The Elegance (and Importance) of Ugly: the “Errorscape”

The Elegance (and Importance) of Ugly: the “Errorscape”

Some pretty things are actually rather ugly. Take this map (below), for example:


While it is pleasing in its shifting colors (ordered here by the area of the polygon) and even, to me, a bit mesmerizing  as the eye tries also to accommodate transparent, color-coded detail along the streets, this map is replete with error.* Indeed, its job is to reveal those errors. The blue and red shapes represent all the places where one polygon improperly meets another. This can mean that a street for a short stretch overlaps a sidewalk or that a small gap exists between that sidewalk and the house or shop beside it. The image links to a very large version (5312×2938) so you can see some these problems for yourself. They’ll still be hard to see because, despite the three meter buffers that surround them, each overlap or gap is less than three square meters in area, and the vast majority are less one square meter. The problems all come, sadly, from me… well, from me being a human being living in a world of finite resources and time. Each problem is a drawing error produced when I digitized the landscape of Pompeii – approaching 5,000 individual features – between 2005 and 2008. Now, in order to have a more precisely rendered landscape of Pompeii, one that both looks good as a map free of drafting errors and works well as a table with as accurate information as possible, these errors must be fixed. There are 3023 areas of interest to examine, so this won’t be fixed overnight.

In a related problem, the georeferencing of all the data is off. That is, when we overlie it upon satellite imagery, it is shifted considerably – approximately 30m to the southwest. The issue, however, is global and appeared to be one that would require only a reprojection of the data.** We did this using our “Architectural Features” layer, which represents all the architectural ground features (i.e., not the walls). When the two layers overlapped, they looked aesthetically interesting and remarkably like an archaeological phase plan.

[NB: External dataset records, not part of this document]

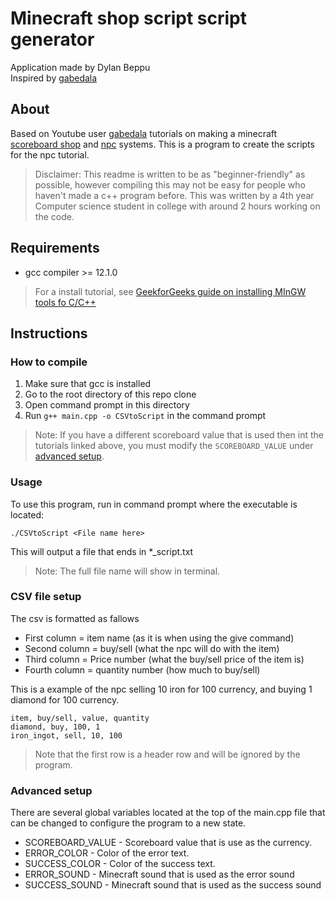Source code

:# Minecraft shop script script generator
Application made by Dylan Beppu  
Inspired by [gabedala](https://www.youtube.com/@gabedala)


## About
Based on Youtube user [gabedala](https://www.youtube.com/@gabedala) tutorials on making a minecraft [scoreboard shop](https://youtu.be/874Cvdg-gNA?si=KaSbctfDGIqeM8yf) and [npc](https://youtu.be/mDe2l9E5OWU?si=YjMMu1r2xs6yWaMP) systems. This is a program to create the scripts for the npc tutorial.

>Disclaimer: This readme is written to be as "beginner-friendly" as possible, however compiling this may not be easy for people who haven't made a c++ program before. This was written by a 4th year Computer science student in college with around 2 hours working on the code. 

## Requirements
* gcc compiler >= 12.1.0
> For a install tutorial, see [GeekforGeeks guide on installing MInGW tools fo C/C++](https://www.geeksforgeeks.org/cpp/installing-mingw-tools-for-c-c-and-changing-environment-variable/)


## Instructions

### How to compile

1. Make sure that gcc is installed
2. Go to the root directory of this repo clone
3. Open command prompt in this directory
4. Run ``g++ main.cpp -o CSVtoScript`` in the command prompt

> Note: If you have a different scoreboard value that is used then int the tutorials linked above, you must modify the `SCOREBOARD_VALUE` under [advanced setup](#advanced-setup).


### Usage

To use this program, run in command prompt where the executable is located:
```
./CSVtoScript <File name here>
```
This will output a file that ends in *_script.txt
> Note: The full file name will show in terminal.


### CSV file setup

The csv is formatted as fallows
* First column  = item name (as it is when using the give command)
* Second column = buy/sell (what the npc will do with the item)
* Third column = Price number (what the buy/sell price of the item is)
* Fourth column =  quantity number (how much to buy/sell)

This is a example of the npc selling 10 iron for 100 currency, and buying 1 diamond for 100 currency.

```
item, buy/sell, value, quantity
diamond, buy, 100, 1
iron_ingot, sell, 10, 100
```
> Note that the first row is a header row and will be ignored by the program.


### Advanced setup
There are several global variables located at the top of the main.cpp file that can be changed to configure the program to a new state.  

* SCOREBOARD_VALUE - Scoreboard value that is use as the currency.
* ERROR_COLOR - Color of the error text.
* SUCCESS_COLOR - Color of the success text.
* ERROR_SOUND - Minecraft sound that is used as the error sound
* SUCCESS_SOUND - Minecraft sound that is used as the success sound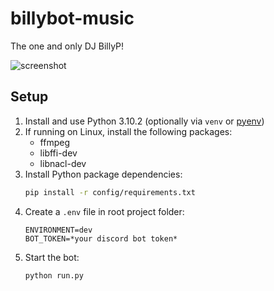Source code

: # billybot-music

The one and only DJ BillyP!

![screenshot](https://cdn.discordapp.com/app-icons/1128402983353327696/3ad97728b8bc7f63ddac80273c34c515.png?size=512)

## Setup

1. Install and use Python 3.10.2 (optionally via `venv` or [pyenv](https://github.com/pyenv/pyenv))
2. If running on Linux, install the following packages:
   - ffmpeg
   - libffi-dev
   - libnacl-dev
3. Install Python package dependencies:
   ```bash
   pip install -r config/requirements.txt
   ```
4. Create a `.env` file in root project folder:
   ```
   ENVIRONMENT=dev
   BOT_TOKEN=*your discord bot token*
   ```
5. Start the bot:
   ```bash
   python run.py
   ```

Projection error looks like PhasePlan2

The utility of this plan is to show us the scale and direction of our reprojection error. The interesting thing about it is the way it piques the archaeological imagination. I immediately want to push the blue and the brown apart in chronology. I try to imagine how the experience of the space changed between these periods and wonder about the significance of the altar built directly above the stairs of an earlier temple. Then I remind myself, this is not a real landscape, it is a functional “errorscape”. Its a deliberate graphical representation of errors in (ultimately, tabular) data with the purpose of defining and resolving those errors. Still, I can’t help but reflect on its attraction and pull on me, the seduction of space and time distilled to a few lines in different colors, however unreal.

The point of the map, beyond its wonderment to me, is to be a guide between where my data are and where I want them to be. It serves to show me that my spatial data must be pushed through an new projection. This testing, however, shows that not only is there an error in projection, there is an error in location. The reprojected layer is still about 2.20m off from the satellite image, this time to the southeast. This error is undoubtedly again my fault, created in the original georeferencing of the data. Really, it’s only partially my fault as there are inaccuracies both in the underlying CAD data generously shared by the Soprintendenza*** as well as in the GPS survey that gave the real world coordinates. Regardless, the next step will be to adjust our coordinates to match the satellite imagery because, as I said in the last post, “if we have to be “wrong”, let’s be wrong in the right direction.”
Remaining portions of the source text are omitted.